January 20 will be a tough trek for employees

There is no doubt that getting into Foggy Bottom will be a challenge on Inauguration Day, but preparations are being made to ensure all GW employees whose services are crucial can get to work safely and on time.

Like all nongovernmental citizens entering the city for festivities, University Police Department officers, doctors at the GW Hospital and staff at J Street will face definite travel constraints.

“Tuesday will not be a lot of fun,” said Sodexo Resident District Manager Mohsen Emami, “But we have an obligation to serve the University community, and that’s what we’re going to do.”

Almost all roads between 23rd Street and the U.S. Capitol will be closed to traffic on Jan. 20 and all bridges between Virginia and D.C. will be closed to standard vehicle traffic. The Metro system is expected to be at full capacity, even in the early hours, which could slow down transit and discourage passengers from attempting to board trains.

Emami said that his company is doing everything to ensure that employees get to work without issue.

“Beginning at 2 a.m., we will be sending 15-passenger vans out to Virginia and Maryland to pick up employees,” Emami said. “The vans will come and go throughout the day, making sure our workers at J Street and the hospital are able to get to their job.”

Emami said about seven employees will be staying overnight at the Mount Vernon Campus.

At the hospital, doctors are expected to carpool and use public transportation, said Dr.
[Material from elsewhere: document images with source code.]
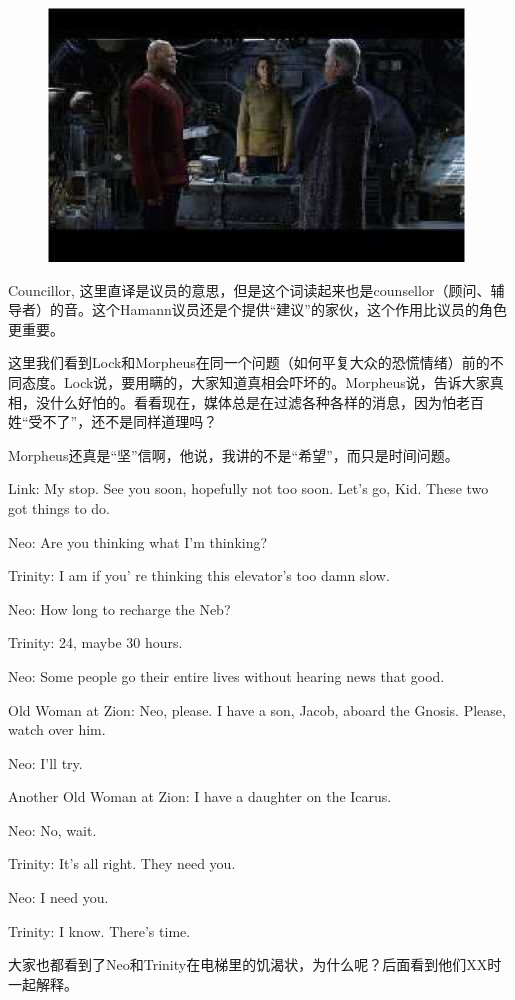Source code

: \documentclass[UTF8]{ctexart}
\newenvironment{myquote}{\color{green} \setlength{\leftskip}{6em} \setlength{\rightskip}{4em} \setlength{\parindent}{-2em}}{\par}
\begin{document}
\begin{figure}[htb]
\centering
\includegraphics[width=0.5\linewidth]{fig/read_reloaded-37}
\end{figure}

Councillor, 这里直译是议员的意思，但是这个词读起来也是counsellor（顾问、辅导者）的音。这个Hamann议员还是个提供“建议”的家伙，这个作用比议员的角色更重要。

这里我们看到Lock和Morpheus在同一个问题（如何平复大众的恐慌情绪）前的不同态度。Lock说，要用瞒的，大家知道真相会吓坏的。Morpheus说，告诉大家真相，没什么好怕的。看看现在，媒体总是在过滤各种各样的消息，因为怕老百姓“受不了”，还不是同样道理吗？

Morpheus还真是“坚”信啊，他说，我讲的不是“希望”，而只是时间问题。

\begin{myquote}
Link: My stop. See you soon, hopefully not too soon. Let's go, Kid. These two got things to do.

Neo: Are you thinking what I'm thinking?

Trinity: I am if you' re thinking this elevator's too damn slow.

Neo: How long to recharge the Neb?

Trinity: 24, maybe 30 hours.

Neo: Some people go their entire lives without hearing news that good.

Old Woman at Zion: Neo, please. I have a son, Jacob, aboard the Gnosis. Please, watch over him.

Neo: I'll try.

Another Old Woman at Zion: I have a daughter on the Icarus.

Neo: No, wait.

Trinity: It's all right. They need you.

Neo: I need you.

Trinity: I know. There's time.
\end{myquote}

大家也都看到了Neo和Trinity在电梯里的饥渴状，为什么呢？后面看到他们XX时一起解释。
\end{document}
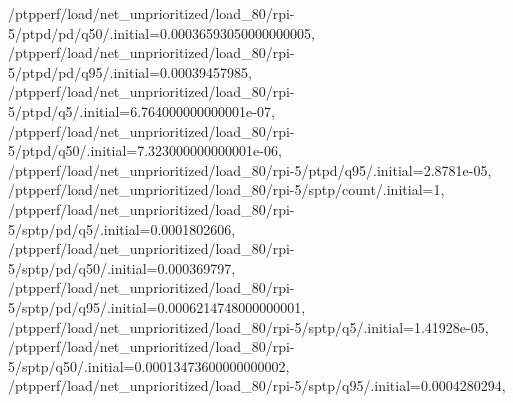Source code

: {    /ptpperf/load/net_unprioritized/load_80/rpi-5/ptpd/pd/q50/.initial=0.00036593050000000005,
    /ptpperf/load/net_unprioritized/load_80/rpi-5/ptpd/pd/q95/.initial=0.00039457985,
    /ptpperf/load/net_unprioritized/load_80/rpi-5/ptpd/q5/.initial=6.764000000000001e-07,
    /ptpperf/load/net_unprioritized/load_80/rpi-5/ptpd/q50/.initial=7.323000000000001e-06,
    /ptpperf/load/net_unprioritized/load_80/rpi-5/ptpd/q95/.initial=2.8781e-05,
    /ptpperf/load/net_unprioritized/load_80/rpi-5/sptp/count/.initial=1,
    /ptpperf/load/net_unprioritized/load_80/rpi-5/sptp/pd/q5/.initial=0.0001802606,
    /ptpperf/load/net_unprioritized/load_80/rpi-5/sptp/pd/q50/.initial=0.000369797,
    /ptpperf/load/net_unprioritized/load_80/rpi-5/sptp/pd/q95/.initial=0.0006214748000000001,
    /ptpperf/load/net_unprioritized/load_80/rpi-5/sptp/q5/.initial=1.41928e-05,
    /ptpperf/load/net_unprioritized/load_80/rpi-5/sptp/q50/.initial=0.00013473600000000002,
    /ptpperf/load/net_unprioritized/load_80/rpi-5/sptp/q95/.initial=0.0004280294,}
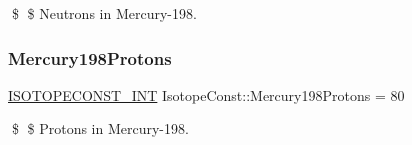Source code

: \$ \$ Neutrons in Mercury-\/198. \mbox{\label{group___isotope_const-_mercury-_hg198_ga190293b22c605f8b932d528d9ba2a218}} 
\subsubsection{\texorpdfstring{Mercury198\+Protons}{Mercury198Protons}}
{\footnotesize\ttfamily \mbox{\hyperlink{group___isotope_const-_macros_ga5f18360b3e99483a35c32d789e62621c}{I\+S\+O\+T\+O\+P\+E\+C\+O\+N\+S\+T\+\_\+\+I\+NT}} Isotope\+Const\+::\+Mercury198\+Protons = 80}

\$ \$ Protons in Mercury-\/198.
Bruno Petinaux, co-chair of the emergency management program. Those who do not think they will be able to get to work on Tuesday morning are encouraged to stay overnight.

“We are continuing to reach out to government officials to discuss whether accommodations can be made so that essential hospital personnel can access the hospital more easily during the inauguration,” Petinaux said.

Some UPD officers will also be spending Monday night on campus to be prepared for work early Tuesday morning.

“The officers who are coming in on the 20th were offered the option to stay on campus on the night of the 19th,” UPD Chief Dolores Stafford said. “Some are staying and some have chosen not to stay and will report for duty for their morning shift from their homes.”

Stafford said that officers who are not staying on campus have made their own arrangements to arrive at work on time on Tuesday. There will be additional officers to “work 24/7” on both Monday and Tuesday, she said.

Despite extraordinary conditions expected on Tuesday, the University is working to make sure the day is as memorable and organized as possible.

“We will open J Street at 4 a.m. with coffee and breakfast for those who want to get a head start on the inaugural activities,” Emami said.

In addition, the hospital will close its Outpatient Rehabilitation and Ambulatory Surgery Centers and have no scheduled surgery or radiology procedures on Monday or Tuesday, Petinaux said.

“This is to avoid inconveniencing patients who otherwise do not need to travel downtown,” he said. “It also allows the hospital to free up resources, like operating rooms and medical personnel, to address the potential increase in patients who might present at the emergency department due to the anticipated crowds.”

Employers anticipate the unexpected for the day, but promise to continue doing their jobs thoroughly.

Inauguration Day “is expected to be bigger than anything we have seen before,” Emami said. “But we are prepared to be there for the community to make sure they are enjoying their day.”